═══ Exercise data

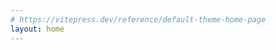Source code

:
 ```yaml
---
# https://vitepress.dev/reference/default-theme-home-page
layout: home
---
```


<style>


  .slogan{
    text-align:center;
      color: transparent !important;
    background: -webkit-linear-gradient(10deg, rgb(189, 52, 254) 5%, rgb(228, 52, 152) 15%) text !important;
  }

/* 文章标题样式 */
  .VPDoc h1 {
    color: transparent !important;
    background: -webkit-linear-gradient(10deg, rgb(189, 52, 254) 5%, rgb(228, 52, 152) 15%) text !important;
}


/* :root {
  --vp-home-hero-name-color: transparent;
  --vp-home-hero-name-background: -webkit-linear-gradient(120deg, #bd34fe 30%, #41d1ff);


  --vp-home-hero-image-background-image: linear-gradient(-45deg, #bd34fe 50%, #47caff 50%);
  --vp-home-hero-image-filter: blur(44px);
} */

/* 彩虹动画 */
:root {
  animation: rainbow 12s linear infinite;
}

@media (min-width: 640px) {
  :root {
    --vp-home-hero-image-filter: blur(56px);
  }
}

@media (min-width: 960px) {
  :root {
    --vp-home-hero-image-filter: blur(68px);
  }
}
</style>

══════

- _Prompt_
Search the entries above for the word "transparent", and copy every line where it occurs.

- _The completed task_
      color: transparent !important;
    color: transparent !important;
  --vp-home-hero-name-color: transparent;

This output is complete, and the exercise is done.